PP(Ich habe zwar von irgend):149.4992880929327
PP(deinetwegen will ich nicht widerstehen):37.062320219847486
PP(ich will Fußball spielen):inf


##Result Analysis
- **Lowest Perplexity Sentence (Generated by the Model):**
  - Sentence: "deinetwegen will ich nicht widerstehen"
  - Perplexity: 37.06
  - This sentence has the lowest perplexity among the sentences generated by the model. The lower perplexity suggests that the trigram model itself finds it easier to predict the next word in this sentence compared to other sentences it generated. This indicates that the model is more confident and accurate in generating this particular sentence.

- **Highest Perplexity Sentence:**
  - Sentence: "ich will Fußball spielen"
  - Perplexity: Infinity (inf)
  - This sentence has the highest perplexity among the sentences generated by the model. The perplexity value of infinity indicates that the trigram model encountered a sequence that it could not predict effectively. This suggests that the model struggled with this specific sentence, likely due to the presence of less common or unseen words or word sequences. In this case, the unseen word for the model is: Fußball.
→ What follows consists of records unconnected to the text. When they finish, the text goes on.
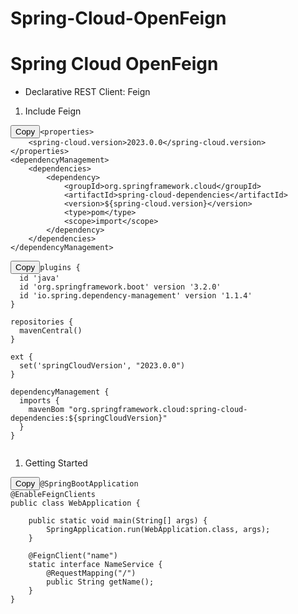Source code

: # Spring-Cloud-OpenFeign
# Spring Cloud OpenFeign
- Declarative REST Client: Feign

1. Include Feign

<pre><code class="language-xml hljs"><button aria-live="Copy" class="button is-spring is-copy">Copy</button><span class="hljs-tag">&lt;<span class="hljs-name">properties</span>&gt;</span>
    <span class="hljs-tag">&lt;<span class="hljs-name">spring-cloud.version</span>&gt;</span>2023.0.0<span class="hljs-tag">&lt;/<span class="hljs-name">spring-cloud.version</span>&gt;</span>
<span class="hljs-tag">&lt;/<span class="hljs-name">properties</span>&gt;</span>
<span class="hljs-tag">&lt;<span class="hljs-name">dependencyManagement</span>&gt;</span>
    <span class="hljs-tag">&lt;<span class="hljs-name">dependencies</span>&gt;</span>
        <span class="hljs-tag">&lt;<span class="hljs-name">dependency</span>&gt;</span>
            <span class="hljs-tag">&lt;<span class="hljs-name">groupId</span>&gt;</span>org.springframework.cloud<span class="hljs-tag">&lt;/<span class="hljs-name">groupId</span>&gt;</span>
            <span class="hljs-tag">&lt;<span class="hljs-name">artifactId</span>&gt;</span>spring-cloud-dependencies<span class="hljs-tag">&lt;/<span class="hljs-name">artifactId</span>&gt;</span>
            <span class="hljs-tag">&lt;<span class="hljs-name">version</span>&gt;</span>${spring-cloud.version}<span class="hljs-tag">&lt;/<span class="hljs-name">version</span>&gt;</span>
            <span class="hljs-tag">&lt;<span class="hljs-name">type</span>&gt;</span>pom<span class="hljs-tag">&lt;/<span class="hljs-name">type</span>&gt;</span>
            <span class="hljs-tag">&lt;<span class="hljs-name">scope</span>&gt;</span>import<span class="hljs-tag">&lt;/<span class="hljs-name">scope</span>&gt;</span>
        <span class="hljs-tag">&lt;/<span class="hljs-name">dependency</span>&gt;</span>
    <span class="hljs-tag">&lt;/<span class="hljs-name">dependencies</span>&gt;</span>
<span class="hljs-tag">&lt;/<span class="hljs-name">dependencyManagement</span>&gt;</span>
</code></pre>

<pre><code class="language-groovy hljs"><button aria-live="Copy" class="button is-spring is-copy">Copy</button>plugins {
  id <span class="hljs-string">'java'</span>
  id <span class="hljs-string">'org.springframework.boot'</span> version <span class="hljs-string">'3.2.0'</span>
  id <span class="hljs-string">'io.spring.dependency-management'</span> version <span class="hljs-string">'1.1.4'</span>
}

repositories {
  mavenCentral()
}

ext {
  set(<span class="hljs-string">'springCloudVersion'</span>, <span class="hljs-string">"2023.0.0"</span>)
}

dependencyManagement {
  imports {
    mavenBom <span class="hljs-string">"org.springframework.cloud:spring-cloud-dependencies:${springCloudVersion}"</span>
  }
}

</code></pre>

1. Getting Started

<pre><code class="hljs java"><button aria-live="Copy" class="button is-spring is-copy">Copy</button><span class="hljs-meta">@SpringBootApplication</span>
<span class="hljs-meta">@EnableFeignClients</span>
<span class="hljs-keyword">public</span> <span class="hljs-class"><span class="hljs-keyword">class</span> <span class="hljs-title">WebApplication</span> </span>{

	<span class="hljs-function"><span class="hljs-keyword">public</span> <span class="hljs-keyword">static</span> <span class="hljs-keyword">void</span> <span class="hljs-title">main</span><span class="hljs-params">(String[] args)</span> </span>{
		SpringApplication.run(WebApplication<span class="hljs-class">.<span class="hljs-keyword">class</span>, <span class="hljs-title">args</span>)</span>;
	}

	<span class="hljs-meta">@FeignClient</span>(<span class="hljs-string">"name"</span>)
	<span class="hljs-keyword">static</span> <span class="hljs-class"><span class="hljs-keyword">interface</span> <span class="hljs-title">NameService</span> </span>{
		<span class="hljs-meta">@RequestMapping</span>(<span class="hljs-string">"/"</span>)
		<span class="hljs-function"><span class="hljs-keyword">public</span> String <span class="hljs-title">getName</span><span class="hljs-params">()</span></span>;
	}
}
</code></pre>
In summary, when considering the generated sentences, the lowest perplexity still indicates better predictability and confidence in the model's ability to generate coherent text, while the highest perplexity reflects difficulties in generating sentences containing less common or unseen word sequences.